When Pope Benedict XVI announced in his first sermon that he has a “primary commitment to work without sparing energies for the reconstitution of the full and visible unity of all the followers of Christ,” many expressed surprise. The leading newspaper in his old diocese, the Munich Süddeutsche Zeitung, ran a headline on its Web site that asked: “Is this the old Ratzinger?”
The pope’s ecumenical commitment did not suddenly appear with his election, however. The Lutheran–Roman Catholic Joint Declaration on the Doctrine of Justification (JDDJ) would probably never have been signed without Cardinal Ratzinger’s personal initiative. After Rome’s ambiguous June 1998 response to the JDDJ, a joint signing ceremony appeared impossible. As Rome and the Lutheran World Federation sought a way forward, Ratzinger met with an old friend from his days as archbishop in Munich, Johannes Hanselmann, the former bishop of the Bavarian Lutheran Church and former president of the LWF. Together the two theologians produced the first draft of an “Annex” to the JDDJ that helped Rome to affirm it without qualification.
If we are to grasp the meaning of Benedict’s statement of ecumenical commitment, we need to see how it is of a piece with his total view of the church and the papacy, a view rooted in the Second Vatican Council. While the new pope has certainly changed his mind on some topics during his long career as a theologian, what is more important are the continuities that link Professor Ratzinger of the Second Vatican Council to Cardinal Ratzinger of the Congregation for the Doctrine of the Faith—and both, one might presume, to Pope Benedict.

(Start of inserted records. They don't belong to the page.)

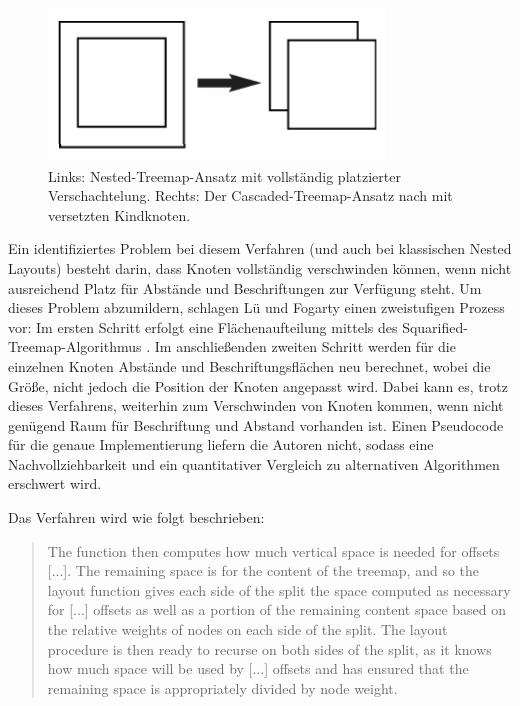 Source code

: \begin{figure}
    \centering
    \includegraphics[width=0.8\textwidth]{images/cascaded.png}
    \caption{Links: Nested-Treemap-Ansatz mit vollständig platzierter Verschachtelung. Rechts: Der Cascaded-Treemap-Ansatz nach \cite[3]{lu2008cascaded} mit versetzten Kindknoten.}
    \label{fig:cascaded}
\end{figure}

Ein identifiziertes Problem bei diesem Verfahren (und auch bei klassischen Nested Layouts) besteht darin, dass Knoten vollständig verschwinden können, wenn nicht ausreichend Platz für Abstände und Beschriftungen zur Verfügung steht. Um dieses Problem abzumildern, schlagen Lü und Fogarty einen zweistufigen Prozess vor: Im ersten Schritt erfolgt eine Flächenaufteilung mittels des Squarified-Treemap-Algorithmus \cite{bruls2000squarified}. Im anschließenden zweiten Schritt werden für die einzelnen Knoten Abstände und Beschriftungsflächen neu berechnet, wobei die Größe, nicht jedoch die Position der Knoten angepasst wird. Dabei kann es, trotz dieses Verfahrens, weiterhin zum Verschwinden von Knoten kommen, wenn nicht genügend Raum für Beschriftung und Abstand vorhanden ist. Einen Pseudocode für die genaue Implementierung liefern die Autoren nicht, sodass eine Nachvollziehbarkeit und ein quantitativer Vergleich zu alternativen Algorithmen erschwert wird.

Das Verfahren wird wie folgt beschrieben:
\begin{quote}
    The function then computes how much vertical space is needed for offsets [...]. The remaining space is for the content of the treemap, and so the layout function gives each side of the split the space computed as necessary for [...] offsets as well as a portion of the remaining content space based on the relative weights of nodes on each side of the split. The layout procedure is then ready to recurse on both sides of the split, as it knows how much space will be used by [...] offsets and has ensured that the remaining space is appropriately divided by node weight. \cite[6]{lu2008cascaded}
\end{quote}

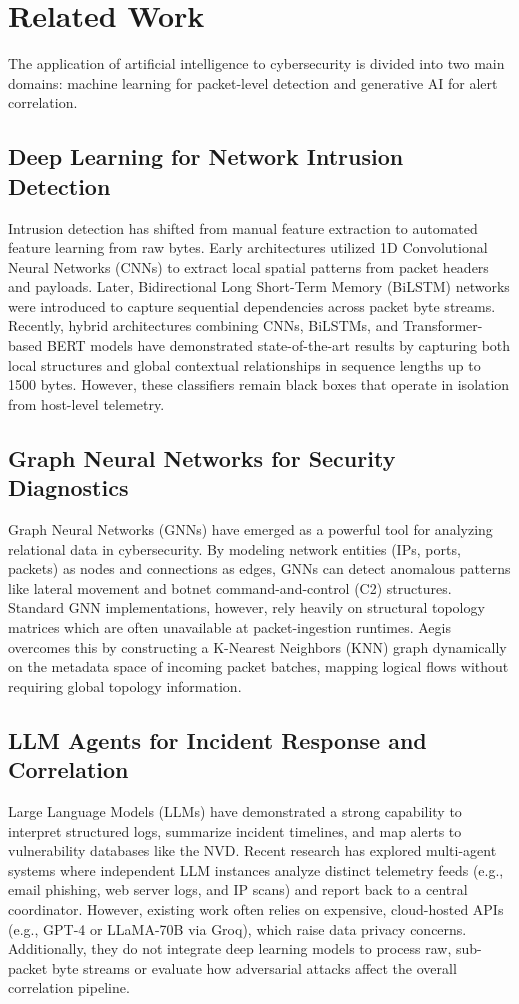 \documentclass[journal,twoside]{IEEEtran}
\begin{document}
\section{Related Work}
\label{sec:related_work}
The application of artificial intelligence to cybersecurity is divided into two main domains: machine learning for packet-level detection and generative AI for alert correlation.

\subsection{Deep Learning for Network Intrusion Detection}
Intrusion detection has shifted from manual feature extraction to automated feature learning from raw bytes. Early architectures utilized 1D Convolutional Neural Networks (CNNs) to extract local spatial patterns from packet headers and payloads. Later, Bidirectional Long Short-Term Memory (BiLSTM) networks were introduced to capture sequential dependencies across packet byte streams. Recently, hybrid architectures combining CNNs, BiLSTMs, and Transformer-based BERT models have demonstrated state-of-the-art results by capturing both local structures and global contextual relationships in sequence lengths up to 1500 bytes. However, these classifiers remain black boxes that operate in isolation from host-level telemetry.

\subsection{Graph Neural Networks for Security Diagnostics}
Graph Neural Networks (GNNs) have emerged as a powerful tool for analyzing relational data in cybersecurity. By modeling network entities (IPs, ports, packets) as nodes and connections as edges, GNNs can detect anomalous patterns like lateral movement and botnet command-and-control (C2) structures. Standard GNN implementations, however, rely heavily on structural topology matrices which are often unavailable at packet-ingestion runtimes. Aegis overcomes this by constructing a K-Nearest Neighbors (KNN) graph dynamically on the metadata space of incoming packet batches, mapping logical flows without requiring global topology information.

\subsection{LLM Agents for Incident Response and Correlation}
Large Language Models (LLMs) have demonstrated a strong capability to interpret structured logs, summarize incident timelines, and map alerts to vulnerability databases like the NVD. Recent research has explored multi-agent systems where independent LLM instances analyze distinct telemetry feeds (e.g., email phishing, web server logs, and IP scans) and report back to a central coordinator. However, existing work often relies on expensive, cloud-hosted APIs (e.g., GPT-4 or LLaMA-70B via Groq), which raise data privacy concerns. Additionally, they do not integrate deep learning models to process raw, sub-packet byte streams or evaluate how adversarial attacks affect the overall correlation pipeline.
\end{document}
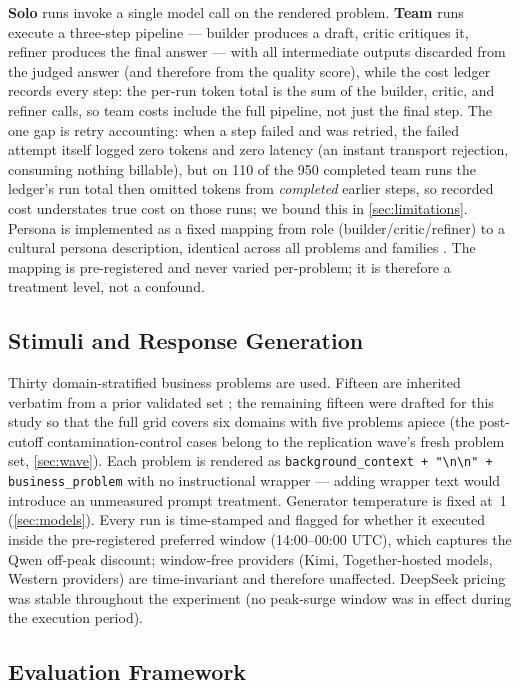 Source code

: \documentclass[12pt,a4paper]{article}
\begin{document}
\textbf{Solo} runs invoke a single model call on the rendered problem.
\textbf{Team} runs execute a three-step pipeline --- builder produces a draft,
critic critiques it, refiner produces the final answer --- with all intermediate
outputs discarded from the judged answer (and therefore from the quality score),
while the cost ledger records every step: the per-run token total is the sum of
the builder, critic, and refiner calls, so team costs include the full pipeline,
not just the final step. The one gap is retry accounting: when a step failed
and was retried, the failed attempt itself logged zero tokens and zero latency
(an instant transport rejection, consuming nothing billable), but on 110 of the
950 completed team runs the ledger's run total then omitted tokens from
\emph{completed} earlier steps, so recorded cost understates true cost on those
runs; we bound this in \cref{sec:limitations}. Persona is implemented as a fixed mapping from role
(builder/critic/refiner) to a cultural persona description, identical across all
problems and families \citep{Hariri2026b}. The mapping is pre-registered and
never varied per-problem; it is therefore a treatment level, not a confound.

\subsection{Stimuli and Response Generation}

Thirty domain-stratified business problems are used. Fifteen are inherited
verbatim from a prior validated set \citep{Hariri2025a}; the remaining fifteen
were drafted for this study so that the full grid covers six domains with five
problems apiece (the post-cutoff contamination-control cases belong to the
replication wave's fresh problem set, \cref{sec:wave}). Each problem is
rendered as \texttt{background\_context + "\textbackslash n\textbackslash n" +
business\_problem} with no instructional wrapper --- adding wrapper text would
introduce an unmeasured prompt treatment. Generator temperature is fixed at~1
(\cref{sec:models}). Every run is time-stamped and flagged for whether it
executed inside the pre-registered preferred window (14:00--00:00 UTC), which
captures the Qwen off-peak discount; window-free providers (Kimi, Together-hosted
models, Western providers) are time-invariant and therefore unaffected.
DeepSeek pricing was stable throughout the experiment (no peak-surge window was
in effect during the execution period).

\subsection{Evaluation Framework}\label{sec:eval}
\end{document}
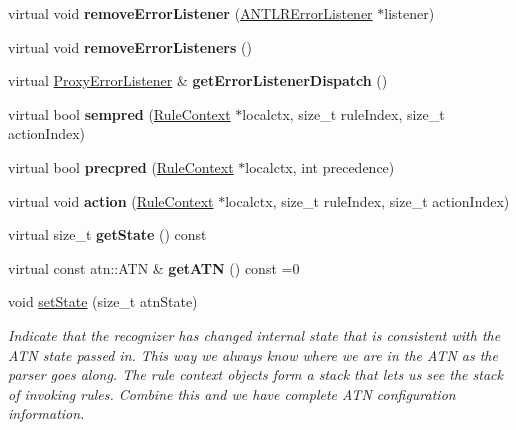 \begin{DoxyCompactItemize}
\mbox{\label{classantlr4_1_1Recognizer_a50b0c2e240269b77423c9a5594099702}} 
virtual void {\bfseries remove\+Error\+Listener} (\hyperlink{classantlr4_1_1ANTLRErrorListener}{A\+N\+T\+L\+R\+Error\+Listener} $\ast$listener)
\item 
\mbox{\label{classantlr4_1_1Recognizer_a797d1a5ae007a3b4cf34ce4cf9cf483d}} 
virtual void {\bfseries remove\+Error\+Listeners} ()
\item 
\mbox{\label{classantlr4_1_1Recognizer_addb30fc3ff50bd952f441db63363651b}} 
virtual \hyperlink{classantlr4_1_1ProxyErrorListener}{Proxy\+Error\+Listener} \& {\bfseries get\+Error\+Listener\+Dispatch} ()
\item 
\mbox{\label{classantlr4_1_1Recognizer_a880040c8ed8ece2f802ae253c0e6c739}} 
virtual bool {\bfseries sempred} (\hyperlink{classantlr4_1_1RuleContext}{Rule\+Context} $\ast$localctx, size\+\_\+t rule\+Index, size\+\_\+t action\+Index)
\item 
\mbox{\label{classantlr4_1_1Recognizer_a2c4d6465c4f032d3ad7ffda19dc48a8f}} 
virtual bool {\bfseries precpred} (\hyperlink{classantlr4_1_1RuleContext}{Rule\+Context} $\ast$localctx, int precedence)
\item 
\mbox{\label{classantlr4_1_1Recognizer_a4fab2ad8e24b7c49deba777cedefe4e4}} 
virtual void {\bfseries action} (\hyperlink{classantlr4_1_1RuleContext}{Rule\+Context} $\ast$localctx, size\+\_\+t rule\+Index, size\+\_\+t action\+Index)
\item 
\mbox{\label{classantlr4_1_1Recognizer_a04755e8c634599894ce85d1179a34431}} 
virtual size\+\_\+t {\bfseries get\+State} () const
\item 
\mbox{\label{classantlr4_1_1Recognizer_ab8ccbcdd2fe64abf436aafdb9d206d02}} 
virtual const atn\+::\+A\+TN \& {\bfseries get\+A\+TN} () const =0
\item 
void \hyperlink{classantlr4_1_1Recognizer_a01f30b45ab12a03262826e23382c8a89}{set\+State} (size\+\_\+t atn\+State)
\begin{DoxyCompactList}\small\item\em Indicate that the recognizer has changed internal state that is consistent with the A\+TN state passed in. This way we always know where we are in the A\+TN as the parser goes along. The rule context objects form a stack that lets us see the stack of invoking rules. Combine this and we have complete A\+TN configuration information. \end{DoxyCompactList}\item 

\end{DoxyCompactItemize}
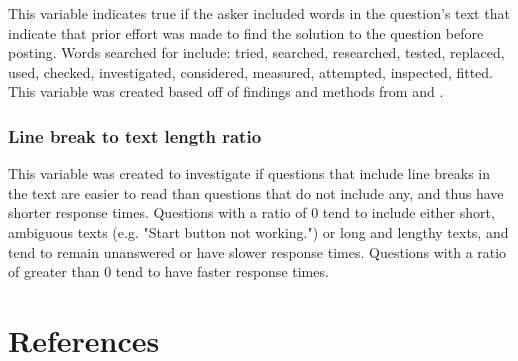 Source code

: \documentclass[preprint]{elsarticle}\usepackage[]{graphicx}\usepackage[]{color}
\begin{document}
This variable indicates true if the asker included words in the question's text that indicate that prior effort was made to find the solution to the question before posting. Words searched for include: tried, searched, researched, tested, replaced, used, checked, investigated, considered, measured, attempted, inspected, fitted. This variable was created based off of findings and methods from \citep{Bhat2014} and \citep{Harper2008}. 


\subsubsection{Line break to text length ratio}

This variable was created to investigate if questions that include line breaks in the text are easier to read than questions that do not include any, and thus have shorter response times. Questions with a ratio of 0 tend to include either short, ambiguous texts (e.g. "Start button not working.") or long and lengthy texts, and tend to remain unanswered or have slower response times. Questions with a ratio of greater than 0 tend to have faster response times. 



\section*{References}



\end{document}
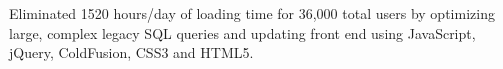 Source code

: \begin{cventries}
{\begin{cvitems}
        \item {Eliminated 1520 hours/day of loading time for 36,000 total users by optimizing large, complex legacy SQL queries and updating front end using JavaScript, jQuery, ColdFusion, CSS3 and HTML5.}
      \end{cvitems}
    }


\end{cventries}

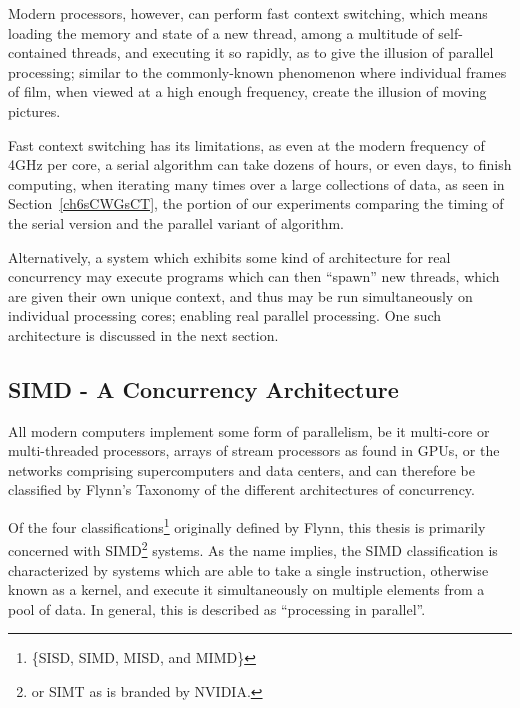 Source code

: Modern processors, however, can perform fast context switching, which means loading the memory and state of a new thread, among a multitude of self-contained threads, and executing it so rapidly, as to give the illusion of parallel processing; similar to the commonly-known phenomenon where individual frames of film, when viewed at a high enough frequency, create the illusion of moving pictures.

Fast context switching has its limitations, as even at the modern frequency of 4GHz per core, a serial algorithm can take dozens of hours, or even days, to finish computing, when iterating many times over a large collections of data, as seen in Section~\ref{ch6sCWGsCT}, the portion of our experiments comparing the timing of the serial version and the parallel variant of  algorithm.

Alternatively, a system which exhibits some kind of architecture for real concurrency may execute programs which can then ``spawn'' new threads, which are given their own unique context, and thus may be run simultaneously on individual processing cores; enabling real parallel processing. One such architecture is discussed in the next section.

%
%
%
%
\subsection{SIMD - A Concurrency Architecture}
\label{ch2sPPssSACA}
All modern computers implement some form of parallelism, be it multi-core or multi-threaded processors, arrays of stream processors as found in GPUs, or the networks comprising supercomputers and data centers, and can therefore be classified by Flynn's Taxonomy of the different architectures of concurrency.

Of the four classifications\footnote{\{SISD, SIMD, MISD, and MIMD\}} originally defined by Flynn, this thesis is primarily concerned with \gls{SIMD}\footnote{or SIMT as is branded by NVIDIA.} systems. As the name implies, the \gls{SIMD} classification is characterized by systems which are able to take a single instruction, otherwise known as a \gls{kernel}, and execute it simultaneously on multiple elements from a pool of data. In general, this is described as ``processing in parallel''.

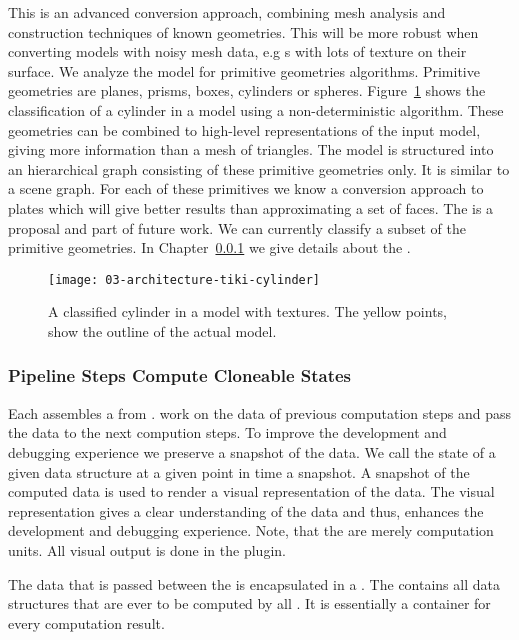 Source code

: \documentclass[../../ClassicThesis.tex]{subfiles}
\begin{document}
This is an advanced conversion approach, combining mesh
analysis and construction techniques of known geometries.
This \class{\fabmethod} will be more robust when converting
models with noisy mesh data, e.g {\threedmodel}s with lots
of texture on their surface. We analyze the model for
primitive geometries algorithms. Primitive geometries are
planes, prisms, boxes, cylinders or spheres.
Figure~\ref{fig:tiki-cylinder} shows the classification of a
cylinder in a model using a non-deterministic algorithm.
These geometries can be combined to high-level
representations of the input model, giving more information
than a mesh of triangles. The model is structured into an
hierarchical graph consisting of these primitive geometries
only. It is similar to a scene graph. For each of these
primitives we know a conversion approach to plates which
will give better results than approximating a set of faces.
The  is a proposal and part of
future work. We can currently classify a subset of the
primitive geometries. In Chapter~\ref{}  we give details about the .

\begin{figure}[h]
  \centering
  \texttt{[image: 03-architecture-tiki-cylinder]}
  \caption{A classified cylinder in a model with textures.
    The yellow points, show the outline of the actual model.}
  \label{fig:tiki-cylinder}
\end{figure}

\subsubsection{Pipeline Steps Compute Cloneable States}

Each \class{\fabmethod} assembles a  from
.  work on the
data of previous computation steps and pass the data to the
next compution steps. To improve the development and
debugging experience we preserve a snapshot of the data. We
call the state of a given data structure at a given point in
time a snapshot. A snapshot of the computed data is used to
render a visual representation of the data. The visual
representation gives a clear understanding of the data and
thus, enhances the development and debugging experience.
Note, that the  are merely computation
units. All visual output is done in the
 plugin.

The data that is passed between the  is
encapsulated in a . The
 contains all data structures that are
ever to be computed by all . It is
essentially a container for every computation result.
\end{document}
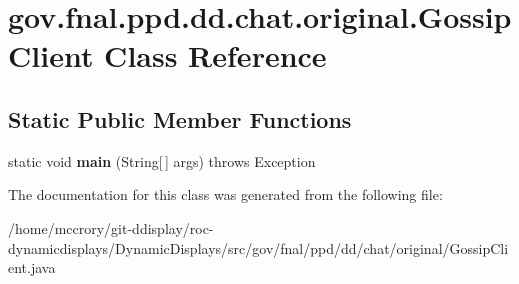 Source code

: \hypertarget{classgov_1_1fnal_1_1ppd_1_1dd_1_1chat_1_1original_1_1GossipClient}{\section{gov.\-fnal.\-ppd.\-dd.\-chat.\-original.\-Gossip\-Client Class Reference}
\label{classgov_1_1fnal_1_1ppd_1_1dd_1_1chat_1_1original_1_1GossipClient}
}
\subsection*{Static Public Member Functions}
\begin{DoxyCompactItemize}
\item 
\hypertarget{classgov_1_1fnal_1_1ppd_1_1dd_1_1chat_1_1original_1_1GossipClient_a4e86b84c79eaddbe83d507d3443cc5fa}{static void {\bfseries main} (String\mbox{[}$\,$\mbox{]} args)  throws Exception }\label{classgov_1_1fnal_1_1ppd_1_1dd_1_1chat_1_1original_1_1GossipClient_a4e86b84c79eaddbe83d507d3443cc5fa}

\end{DoxyCompactItemize}


The documentation for this class was generated from the following file\-:\begin{DoxyCompactItemize}
\item 
/home/mccrory/git-\/ddisplay/roc-\/dynamicdisplays/\-Dynamic\-Displays/src/gov/fnal/ppd/dd/chat/original/Gossip\-Client.\-java\end{DoxyCompactItemize}
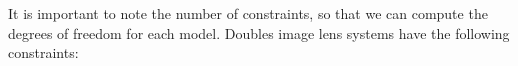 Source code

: It is important to note the number of constraints, so that we can compute the degrees of freedom for each model. Doubles image lens systems have the following constraints:
   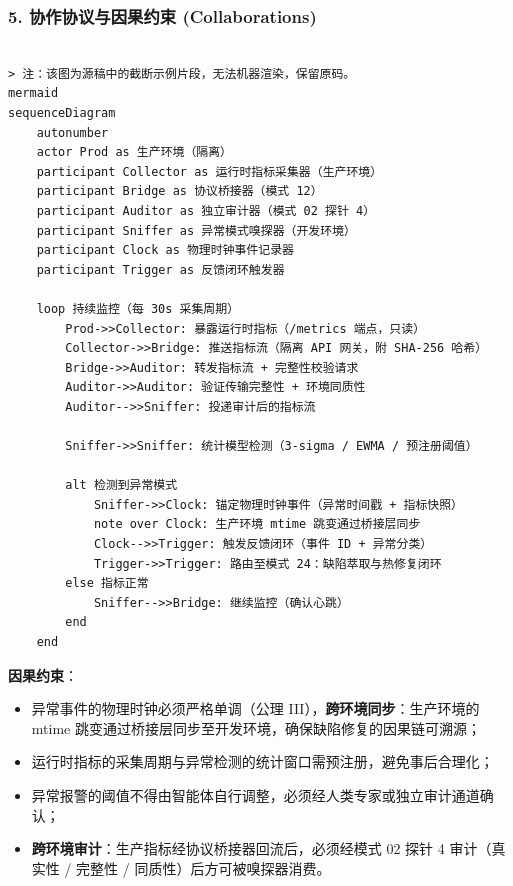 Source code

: \subsubsection{5. 协作协议与因果约束
(Collaborations)}\label{ux534fux4f5cux534fux8baeux4e0eux56e0ux679cux7ea6ux675f-collaborations-19}

\begin{verbatim}

> 注：该图为源稿中的截断示例片段，无法机器渲染，保留原码。
mermaid
sequenceDiagram
    autonumber
    actor Prod as 生产环境（隔离）
    participant Collector as 运行时指标采集器（生产环境）
    participant Bridge as 协议桥接器（模式 12）
    participant Auditor as 独立审计器（模式 02 探针 4）
    participant Sniffer as 异常模式嗅探器（开发环境）
    participant Clock as 物理时钟事件记录器
    participant Trigger as 反馈闭环触发器

    loop 持续监控（每 30s 采集周期）
        Prod->>Collector: 暴露运行时指标（/metrics 端点，只读）
        Collector->>Bridge: 推送指标流（隔离 API 网关，附 SHA-256 哈希）
        Bridge->>Auditor: 转发指标流 + 完整性校验请求
        Auditor->>Auditor: 验证传输完整性 + 环境同质性
        Auditor-->>Sniffer: 投递审计后的指标流
        
        Sniffer->>Sniffer: 统计模型检测（3-sigma / EWMA / 预注册阈值）
        
        alt 检测到异常模式
            Sniffer->>Clock: 锚定物理时钟事件（异常时间戳 + 指标快照）
            note over Clock: 生产环境 mtime 跳变通过桥接层同步
            Clock-->>Trigger: 触发反馈闭环（事件 ID + 异常分类）
            Trigger->>Trigger: 路由至模式 24：缺陷萃取与热修复闭环
        else 指标正常
            Sniffer-->>Bridge: 继续监控（确认心跳）
        end
    end
\end{verbatim}

\textbf{因果约束}：

\begin{itemize}
\item
  异常事件的物理时钟必须严格单调（公理
  III），\textbf{跨环境同步}：生产环境的 mtime
  跳变通过桥接层同步至开发环境，确保缺陷修复的因果链可溯源；
\item
  运行时指标的采集周期与异常检测的统计窗口需预注册，避免事后合理化；
\item
  异常报警的阈值不得由智能体自行调整，必须经人类专家或独立审计通道确认；
\item
  \textbf{跨环境审计}：生产指标经协议桥接器回流后，必须经模式 02 探针 4
  审计（真实性 / 完整性 / 同质性）后方可被嗅探器消费。
\end{itemize}

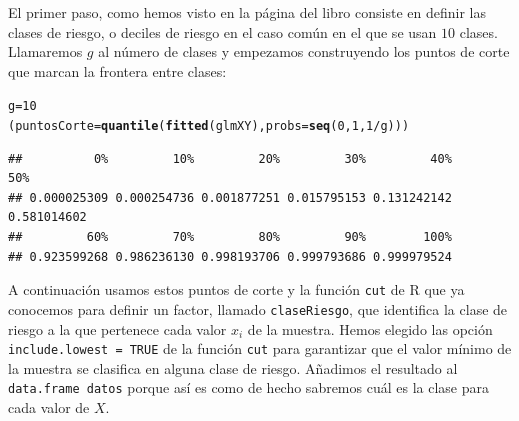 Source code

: \documentclass[10pt,a4paper]{article}\usepackage[]{graphicx}\usepackage[]{color}
\makeatletter
\newcommand{\hlnum}[1]{\textcolor[rgb]{0.686,0.059,0.569}{#1}}%
\newcommand{\hlopt}[1]{\textcolor[rgb]{0,0,0}{#1}}%
\newcommand{\hlstd}[1]{\textcolor[rgb]{0.345,0.345,0.345}{#1}}%
\newcommand{\hlkwb}[1]{\textcolor[rgb]{0.69,0.353,0.396}{#1}}%
\newcommand{\hlkwc}[1]{\textcolor[rgb]{0.333,0.667,0.333}{#1}}%
\newcommand{\hlkwd}[1]{\textcolor[rgb]{0.737,0.353,0.396}{\textbf{#1}}}%
\newenvironment{kframe}{%
 \def\at@end@of@kframe{}%
 \ifinner\ifhmode%
  \def\at@end@of@kframe{\end{minipage}}%
  \begin{minipage}{\columnwidth}%
 \fi\fi%
 \def\FrameCommand##1{\hskip\@totalleftmargin \hskip-\fboxsep
 \colorbox{shadecolor}{##1}\hskip-\fboxsep
     \hskip-\linewidth \hskip-\@totalleftmargin \hskip\columnwidth}%
 \MakeFramed {\advance\hsize-\width
   \@totalleftmargin\z@ \linewidth\hsize
   \@setminipage}}%
 {\par\unskip\endMakeFramed%
 \at@end@of@kframe}
\newenvironment{knitrout}{}{} %
\newcounter {cont01}
\makeatother
\begin{document}
El primer paso, como hemos visto en la página \pageref{curso-cap13:subsubsec:ConstruccionEstadisticoHosmerLemeshowPasoPaso}  del libro consiste en definir las clases de riesgo, o deciles de riesgo en el caso común en el que se usan $10$ clases. Llamaremos $g$ al número de clases y empezamos construyendo los puntos de corte que marcan la frontera entre clases:
\begin{knitrout}
\color{fgcolor}\begin{kframe}
\begin{alltt}
\hlstd{g} \hlkwb{=} \hlnum{10}
\hlstd{(puntosCorte} \hlkwb{=} \hlkwd{quantile}\hlstd{(}\hlkwd{fitted}\hlstd{(glmXY),} \hlkwc{probs} \hlstd{=} \hlkwd{seq}\hlstd{(}\hlnum{0}\hlstd{,} \hlnum{1}\hlstd{,} \hlnum{1}\hlopt{/}\hlstd{g)))}
\end{alltt}
\begin{verbatim}
##          0%         10%         20%         30%         40%         50% 
## 0.000025309 0.000254736 0.001877251 0.015795153 0.131242142 0.581014602 
##         60%         70%         80%         90%        100% 
## 0.923599268 0.986236130 0.998193706 0.999793686 0.999979524
\end{verbatim}
\end{kframe}
\end{knitrout}




A continuación usamos estos puntos de corte y la función {\tt cut} de R que ya conocemos para definir un factor, llamado {\tt claseRiesgo}, que identifica la clase de riesgo a la que pertenece cada valor $x_i$ de la muestra. Hemos elegido las opción {\tt  include.lowest = TRUE} de la función {\tt cut} para garantizar que el valor mínimo de la muestra se clasifica en alguna clase de riesgo. Añadimos el resultado al {\tt data.frame datos} porque así es como de hecho sabremos cuál es la clase para cada valor de $X$.
\end{document}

At Vatican II Ratzinger shared more with theologians such as Yves Congar and Henri de Lubac, who wished through a return to scripture and the fathers to enrich a Catholic faith that too often had been reduced to handbook scholasticism, than he did with those theologians primarily concerned to bring the church up-to-date. In his Memoirs, Ratzinger states that he sensed from the beginning that he and Karl Rahner, although they shared some concerns, “lived theologically on two different planets.”
As he has argued with some sharpness, Benedict does not understand Vatican II as a stage on the way to something else, a foretaste of a Vatican III that will really reform the church. The council is not “a point of departure” but “a base on which to build solidly.” He sees in the council’s text a unified theological vision, to be interpreted in continuity with the Council of Trent and Vatican I. Not all agree with Benedict’s reading of Vatican II, but his commitment to what he understands to be the legacy of the council is beyond doubt.
The way Vatican II has been ecumenically appropriated by the new pope can be seen in his 1992 letter on the church as communion, Communionis notio. On the one hand, he offers an unambiguous affirmation of Vatican II’s assertion that the bishop of Rome is “the perpetual and visible principle and foundation” of the unity of the bishops and the faithful throughout the world. Lack of communion with the bishop of Rome wounds the Orthodox churches and, even more, the “ecclesial communities” of the West. On the other hand, he states (again echoing Vatican II) that the division also wounds the Catholic Church “in that it hinders the complete fulfillment of her universality in history.”
In light of the close connection between universality and catholicity, this remark is striking. There was for Cardinal Ratzinger and there will certainly be for Pope Benedict no doubt that the church of Christ is found in its fullness uniquely in the Catholic Church; division cannot alter that fact. But division does wound the Catholic Church in its universal mission. Paradoxically, precisely the mission of the bishop of Rome to be a universal pastor, an essential bond within the communion of the church—a view many see as an ecumenical obstacle—implies that the pope must have a “primary commitment” to ecumenism.
What should we expect ecumenically from Benedict? We can safely say that doctrine will remain central. The unity of the church is founded on a common faith, and common faith requires shared doctrinal commitments. There will be no glossing over differences. His ecumenical goal will not be a “reconciled diversity” that is simply peaceful coexistence. Only a unity so visible as to be unmistakable can be the true goal. In other words, we should expect an ecumenism much like that laid out in Ut unum sint, John Paul II’s encyclical on ecumenism: vigorous, open to being flexible on nonessentials, and unyielding on what are understood to be matters of the faith itself.
More uncertain than Benedict’s ecumenism is how it will be received. The pope will not offer an easy ecumenism, but it might be a realistic ecumenism. Perhaps the central question will be whether Benedict can come to be seen, as John Paul was, as a leader whose following spans the various denominational divides. Will Protestants who are committed to a traditional outlook similar to Benedict’s come to see him as their own advocate?
In his sermon the day after his election, Benedict stated that ecumenism requires more than “good sentiments.” It requires “concrete gestures that penetrate spirits and move consciences.” Just what gestures will be forthcoming cannot be predicted, but one can guess that they will be significant.